Loterie. «Ce projet est une réaction à l'informatique ubiquiste, explique Jaygo Bloom. En tant que créateur, je me méfie de l'invisible et je suis plus familier avec ce que je peux "voir"et "comprendre". En créant un réseau entre un toaster relié au Net et quelque chose d'aussi simple qu'une poule qui pond un oeuf, j'établis une connexion immédiatement compréhensible entre deux activités très séparées.» Une loterie en ligne complète le dispositif. «A chaque oeuf pondu, le système sélectionne un chiffre au hasard entre 1 et 49. Une succession de six oeufs génère 6 nombres et l'achat en ligne d'un ticket de la loterie nationale», poursuit Bloom, une manière pour lui de «rembourser une partie des subventions touchées pour réaliser le projet».

Sur le site du World Wide Wegg, au graphisme pixelisé et aux couleurs clinquantes, on peut admirer la volaille en action, capturée par une webcam basse résolution.
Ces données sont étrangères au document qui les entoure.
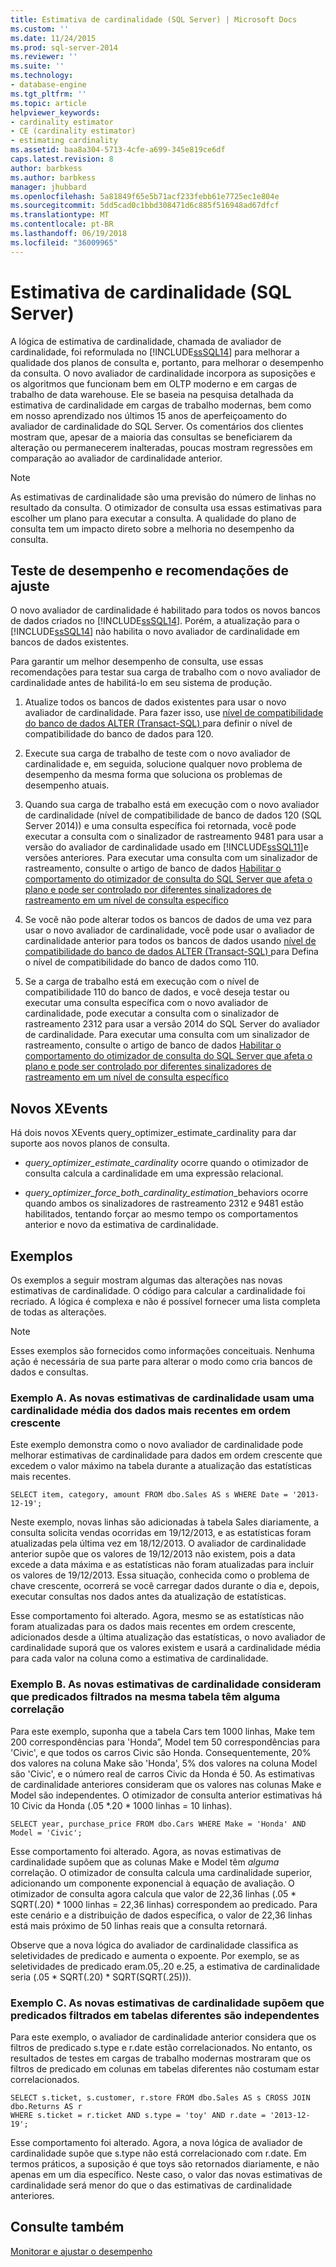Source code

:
 ```yaml
---
title: Estimativa de cardinalidade (SQL Server) | Microsoft Docs
ms.custom: ''
ms.date: 11/24/2015
ms.prod: sql-server-2014
ms.reviewer: ''
ms.suite: ''
ms.technology:
- database-engine
ms.tgt_pltfrm: ''
ms.topic: article
helpviewer_keywords:
- cardinality estimator
- CE (cardinality estimator)
- estimating cardinality
ms.assetid: baa8a304-5713-4cfe-a699-345e819ce6df
caps.latest.revision: 8
author: barbkess
ms.author: barbkess
manager: jhubbard
ms.openlocfilehash: 5a81849f65e5b71acf233febb61e7725ec1e804e
ms.sourcegitcommit: 5dd5cad0c1bbd308471d6c885f516948ad67dfcf
ms.translationtype: MT
ms.contentlocale: pt-BR
ms.lasthandoff: 06/19/2018
ms.locfileid: "36009965"
---
```

# <a name="cardinality-estimation-sql-server"></a>Estimativa de cardinalidade (SQL Server)
  A lógica de estimativa de cardinalidade, chamada de avaliador de cardinalidade, foi reformulada no [!INCLUDE[ssSQL14](../../includes/sssql14-md.md)] para melhorar a qualidade dos planos de consulta e, portanto, para melhorar o desempenho da consulta. O novo avaliador de cardinalidade incorpora as suposições e os algoritmos que funcionam bem em OLTP moderno e em cargas de trabalho de data warehouse. Ele se baseia na pesquisa detalhada da estimativa de cardinalidade em cargas de trabalho modernas, bem como em nosso aprendizado nos últimos 15 anos de aperfeiçoamento do avaliador de cardinalidade do SQL Server. Os comentários dos clientes mostram que, apesar de a maioria das consultas se beneficiarem da alteração ou permanecerem inalteradas, poucas mostram regressões em comparação ao avaliador de cardinalidade anterior.  
  
> [!NOTE]  
>  As estimativas de cardinalidade são uma previsão do número de linhas no resultado da consulta. O otimizador de consulta usa essas estimativas para escolher um plano para executar a consulta. A qualidade do plano de consulta tem um impacto direto sobre a melhoria no desempenho da consulta.  
  
## <a name="performance-testing-and-tuning-recommendations"></a>Teste de desempenho e recomendações de ajuste  
 O novo avaliador de cardinalidade é habilitado para todos os novos bancos de dados criados no [!INCLUDE[ssSQL14](../../includes/sssql14-md.md)]. Porém, a atualização para o [!INCLUDE[ssSQL14](../../includes/sssql14-md.md)] não habilita o novo avaliador de cardinalidade em bancos de dados existentes.  
  
 Para garantir um melhor desempenho de consulta, use essas recomendações para testar sua carga de trabalho com o novo avaliador de cardinalidade antes de habilitá-lo em seu sistema de produção.  
  
1.  Atualize todos os bancos de dados existentes para usar o novo avaliador de cardinalidade. Para fazer isso, use [nível de compatibilidade do banco de dados ALTER &#40;Transact-SQL&#41; ](/sql/t-sql/statements/alter-database-transact-sql-compatibility-level) para definir o nível de compatibilidade do banco de dados para 120.  
  
2.  Execute sua carga de trabalho de teste com o novo avaliador de cardinalidade e, em seguida, solucione qualquer novo problema de desempenho da mesma forma que soluciona os problemas de desempenho atuais.  
  
3.  Quando sua carga de trabalho está em execução com o novo avaliador de cardinalidade (nível de compatibilidade de banco de dados 120 (SQL Server 2014)) e uma consulta específica foi retornada, você pode executar a consulta com o sinalizador de rastreamento 9481 para usar a versão do avaliador de cardinalidade usado em [!INCLUDE[ssSQL11](../../includes/sssql11-md.md)]e versões anteriores. Para executar uma consulta com um sinalizador de rastreamento, consulte o artigo de banco de dados [Habilitar o comportamento do otimizador de consulta do SQL Server que afeta o plano e pode ser controlado por diferentes sinalizadores de rastreamento em um nível de consulta específico](http://support.microsoft.com/kb/2801413)  
  
4.  Se você não pode alterar todos os bancos de dados de uma vez para usar o novo avaliador de cardinalidade, você pode usar o avaliador de cardinalidade anterior para todos os bancos de dados usando [nível de compatibilidade do banco de dados ALTER &#40;Transact-SQL&#41; ](/sql/t-sql/statements/alter-database-transact-sql-compatibility-level) para Defina o nível de compatibilidade do banco de dados como 110.  
  
5.  Se a carga de trabalho está em execução com o nível de compatibilidade 110 do banco de dados, e você deseja testar ou executar uma consulta específica com o novo avaliador de cardinalidade, pode executar a consulta com o sinalizador de rastreamento 2312 para usar a versão 2014 do SQL Server do avaliador de cardinalidade.  Para executar uma consulta com um sinalizador de rastreamento, consulte o artigo de banco de dados [Habilitar o comportamento do otimizador de consulta do SQL Server que afeta o plano e pode ser controlado por diferentes sinalizadores de rastreamento em um nível de consulta específico](http://support.microsoft.com/kb/2801413)  
  
## <a name="new-xevents"></a>Novos XEvents  
 Há dois novos XEvents query_optimizer_estimate_cardinality para dar suporte aos novos planos de consulta.  
  
-   *query_optimizer_estimate_cardinality* ocorre quando o otimizador de consulta calcula a cardinalidade em uma expressão relacional.  
  
-   *query_optimizer_force_both_cardinality_estimation*_behaviors ocorre quando ambos os sinalizadores de rastreamento 2312 e 9481 estão habilitados, tentando forçar ao mesmo tempo os comportamentos anterior e novo da estimativa de cardinalidade.  
  
## <a name="examples"></a>Exemplos  
 Os exemplos a seguir mostram algumas das alterações nas novas estimativas de cardinalidade. O código para calcular a cardinalidade foi recriado. A lógica é complexa e não é possível fornecer uma lista completa de todas as alterações.  
  
> [!NOTE]  
>  Esses exemplos são fornecidos como informações conceituais. Nenhuma ação é necessária de sua parte para alterar o modo como cria bancos de dados e consultas.  
  
### <a name="example-a-new-cardinality-estimates-use-an-average-cardinality-for-recently-added-ascending-data"></a>Exemplo A. As novas estimativas de cardinalidade usam uma cardinalidade média dos dados mais recentes em ordem crescente  
 Este exemplo demonstra como o novo avaliador de cardinalidade pode melhorar estimativas de cardinalidade para dados em ordem crescente que excedem o valor máximo na tabela durante a atualização das estatísticas mais recentes.  
  
```  
SELECT item, category, amount FROM dbo.Sales AS s WHERE Date = '2013-12-19';  
```  
  
 Neste exemplo, novas linhas são adicionadas à tabela Sales diariamente, a consulta solicita vendas ocorridas em 19/12/2013, e as estatísticas foram atualizadas pela última vez em 18/12/2013. O avaliador de cardinalidade anterior supõe que os valores de 19/12/2013 não existem, pois a data excede a data máxima e as estatísticas não foram atualizadas para incluir os valores de 19/12/2013. Essa situação, conhecida como o problema de chave crescente, ocorrerá se você carregar dados durante o dia e, depois, executar consultas nos dados antes da atualização de estatísticas.  
  
 Esse comportamento foi alterado. Agora, mesmo se as estatísticas não foram atualizadas para os dados mais recentes em ordem crescente, adicionados desde a última atualização das estatísticas, o novo avaliador de cardinalidade suporá que os valores existem e usará a cardinalidade média para cada valor na coluna como a estimativa de cardinalidade.  
  
### <a name="example-b-new-cardinality-estimates-assume-filtered-predicates-on-the-same-table-have-some-correlation"></a>Exemplo B. As novas estimativas de cardinalidade consideram que predicados filtrados na mesma tabela têm alguma correlação  
 Para este exemplo, suponha que a tabela Cars tem 1000 linhas, Make tem 200 correspondências para 'Honda”, Model tem 50 correspondências para 'Civic', e que todos os carros Civic são Honda. Consequentemente, 20% dos valores na coluna Make são 'Honda', 5% dos valores na coluna Model são 'Civic', e o número real de carros Civic da Honda é 50. As estimativas de cardinalidade anteriores consideram que os valores nas colunas Make e Model são independentes. O otimizador de consulta anterior estimativas há 10 Civic da Honda (.05 *.20 \* 1000 linhas = 10 linhas).  
  
```  
SELECT year, purchase_price FROM dbo.Cars WHERE Make = 'Honda' AND Model = 'Civic';  
```  
  
 Esse comportamento foi alterado. Agora, as novas estimativas de cardinalidade supõem que as colunas Make e Model têm *alguma* correlação. O otimizador de consulta calcula uma cardinalidade superior, adicionando um componente exponencial à equação de avaliação. O otimizador de consulta agora calcula que valor de 22,36 linhas (.05 * SQRT(.20) \* 1000 linhas = 22,36 linhas) correspondem ao predicado. Para este cenário e a distribuição de dados específica, o valor de 22,36 linhas está mais próximo de 50 linhas reais que a consulta retornará.  
  
 Observe que a nova lógica do avaliador de cardinalidade classifica as seletividades de predicado e aumenta o expoente. Por exemplo, se as seletividades de predicado eram.05,.20 e.25, a estimativa de cardinalidade seria (.05 * SQRT(.20) \* SQRT(SQRT(.25))).  
  
### <a name="example-c-new-cardinality-estimates-assume-filtered-predicates-on-different-tables-are-independent"></a>Exemplo C. As novas estimativas de cardinalidade supõem que predicados filtrados em tabelas diferentes são independentes  
 Para este exemplo, o avaliador de cardinalidade anterior considera que os filtros de predicado s.type e r.date estão correlacionados. No entanto, os resultados de testes em cargas de trabalho modernas mostraram que os filtros de predicado em colunas em tabelas diferentes não costumam estar correlacionados.  
  
```  
SELECT s.ticket, s.customer, r.store FROM dbo.Sales AS s CROSS JOIN dbo.Returns AS r  
WHERE s.ticket = r.ticket AND s.type = 'toy' AND r.date = '2013-12-19';  
```  
  
 Esse comportamento foi alterado. Agora, a nova lógica de avaliador de cardinalidade supõe que s.type não está correlacionado com r.date. Em termos práticos, a suposição é que toys são retornados diariamente, e não apenas em um dia específico. Neste caso, o valor das novas estimativas de cardinalidade será menor do que o das estimativas de cardinalidade anteriores.  
  
## <a name="see-also"></a>Consulte também  
 [Monitorar e ajustar o desempenho](monitor-and-tune-for-performance.md)  
  
  
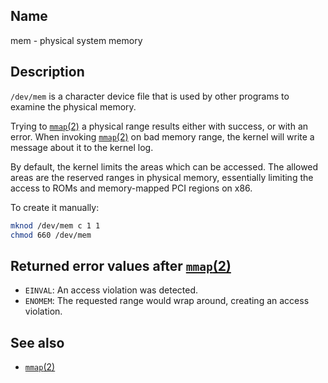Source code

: ## Name

mem - physical system memory

## Description

`/dev/mem` is a character device file that is used by other programs to examine
the physical memory.

Trying to [`mmap`(2)](../man2/mmap.md) a physical range results either with success,
or with an error. When invoking [`mmap`(2)](../man2/mmap.md) on bad memory range,
the kernel will write a message about it to the kernel log.

By default, the kernel limits the areas which can be accessed. The allowed areas
are the reserved ranges in physical memory, essentially limiting the access to
ROMs and memory-mapped PCI regions on x86.

To create it manually:
```sh
mknod /dev/mem c 1 1
chmod 660 /dev/mem
```

## Returned error values after [`mmap`(2)](../man2/mmap.md)

* `EINVAL`: An access violation was detected.
* `ENOMEM`: The requested range would wrap around, creating an access violation.

## See also

* [`mmap`(2)](../man2/mmap.md)
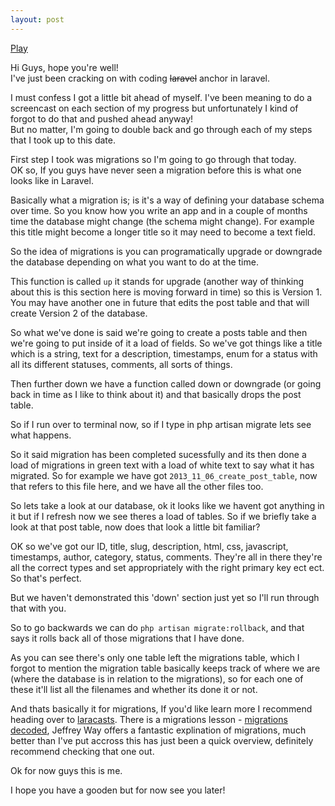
 ```yaml
---
layout: post
---
```


<a href="//www.youtube.com/embed/nwSwPYKPgEY" class="video">Play</a>

Hi Guys, hope you're well!<br/>I've just been cracking on with coding ~~laravel~~ anchor in laravel.

I must confess I got a little bit ahead of myself. I've been meaning to do a screencast on each section of my progress
but unfortunately I kind of forgot to do that and pushed ahead anyway! <br/>But no matter, I'm going to double back and
go through each of my steps that I took up to this date.

First step I took was migrations so I'm going to go through that today.<br/>
OK so, If you guys have never seen a migration before this is what one looks like in Laravel.

Basically what a migration is; is it's a way of defining your database schema over time.
So you know how you write an app and in a couple of months time the database might change (the schema might change).
For example this title might become a longer title so it may need to become a text field.

So the idea of migrations is you can programatically upgrade or downgrade the database depending on what you want
to do at the time.

This function is called `up` it stands for upgrade (another way of thinking about this is this section here is moving
forward in time) so this is Version 1.<br/>You may have another one in future that edits the post table and that will
create Version 2 of the database.

So what we've done is said we're going to create a posts table and then we're going to put inside of it a load of fields.
So we've got things like a title which is a string, text for a description, timestamps, enum for a status with all
its different statuses, comments, all sorts of things.

Then further down we have a function called down or downgrade (or going back in time as I like to think about it) and that
basically drops the post table.

So if I run over to terminal now, so if I type in php artisan migrate lets see what happens.

So it said migration has been completed sucessfully and its then done a load of migrations in green text with a
load of white text to say what it has migrated. So for example we have got `2013_11_06_create_post_table`, now that
refers to this file here, and we have all the other files too.

So lets take a look at our database, ok it looks like we havent got anything in it but if I refresh now we see theres a
load of tables. So if we briefly take a look at that post table, now does that look a little bit familiar?

OK so we've got our ID, title, slug, description, html, css, javascript, timestamps, author, category, status, comments.
They're all in there they're all the correct types and set appropriately with the right primary key ect ect.
So that's perfect.

But we haven't demonstrated this 'down' section just yet so I'll run through that with you.

So to go backwards we can do `php artisan migrate:rollback`, and that says it rolls back all of those migrations that I
have done.

As you can see there's only one table left the migrations table, which I forgot to mention the migration
table basically keeps track of where we are (where the database is in relation to the migrations), so for each one of
these it'll list all the filenames and whether its done it or not.

And thats basically it for migrations, If you'd like learn more I recommend heading over to [laracasts].
There is a migrations lesson - [migrations decoded], Jeffrey Way offers a fantastic explination of migrations,
much better than I've put accross this has just been a quick overview, definitely recommend checking that one out.

Ok for now guys this is me.

I hope you have a gooden but for now see you later!

[laracasts]: http://laracasts.com
[migrations decoded]: http://laracasts.com/lessons/migrations-decoded
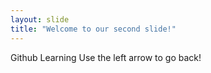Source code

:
 ```yaml
---
layout: slide
title: "Welcome to our second slide!"
---
```

Github Learning
Use the left arrow to go back!

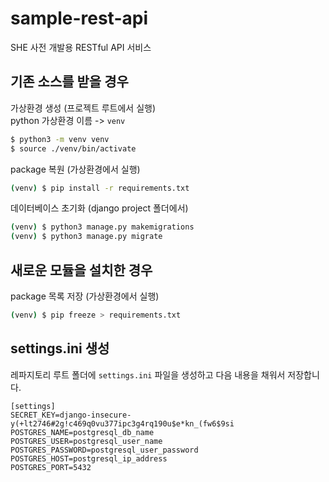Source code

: # sample-rest-api

SHE 사전 개발용 RESTful API 서비스

## 기존 소스를 받을 경우

가상환경 생성 (프로젝트 루트에서 실행)  
python 가상환경 이름 -> `venv`

```bash
$ python3 -m venv venv
$ source ./venv/bin/activate
```

package 복원 (가상환경에서 실행)

```bash
(venv) $ pip install -r requirements.txt
```

데이터베이스 초기화 (django project 폴더에서)

```bash
(venv) $ python3 manage.py makemigrations
(venv) $ python3 manage.py migrate
```

## 새로운 모듈을 설치한 경우

package 목록 저장 (가상환경에서 실행)

```bash
(venv) $ pip freeze > requirements.txt
```

## settings.ini 생성

레파지토리 루트 폴더에 `settings.ini` 파일을 생성하고 다음 내용을 채워서 저장합니다.

```
[settings]
SECRET_KEY=django-insecure-y(+lt2746#2g!c469q0vu377ipc3g4rq190u$e*kn_(fw6$9si
POSTGRES_NAME=postgresql_db_name
POSTGRES_USER=postgresql_user_name
POSTGRES_PASSWORD=postgresql_user_password
POSTGRES_HOST=postgresql_ip_address
POSTGRES_PORT=5432
```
Les gallinacés contrôlent également une playlist thématique sur iTunes. Chaque picorement dans une gamelle truffée de capteurs fait passer la playlist au morceau suivant, générant une cacophonie dans le centre d'art.«One peck. One song, won't last long !» («Un picorement. Une chanson, qui ne va pas durer longtemps.»).

Ce zapping frénétique produit une bande-son quasi inaudible : peu de chance de reconnaître, dans ce défilement hystérique, Tandoori Chicken de Ronnie Spector, 5 Piece Chicken Dinner des Beastie Boys ou Eat that Chicken de Charles Mingus, à moins d'avoir la liste sous les yeux. La bouillie sonore n'est pas sans évoquer le caquètement infernal du poulailler ou, pour les plus érudits, le breakcore sauvage de Cock Rock Disco, le label «booty electro porno» du musicien Jason Forrest auquel World Wide Wegg fait un clin d'oeil appuyé. Adepte du «Plunderphonic» (de l'anglais plunder :piller), Jason Forrest sample à tout va, compose des morceaux à partir de bribes de musique pop copyrightée.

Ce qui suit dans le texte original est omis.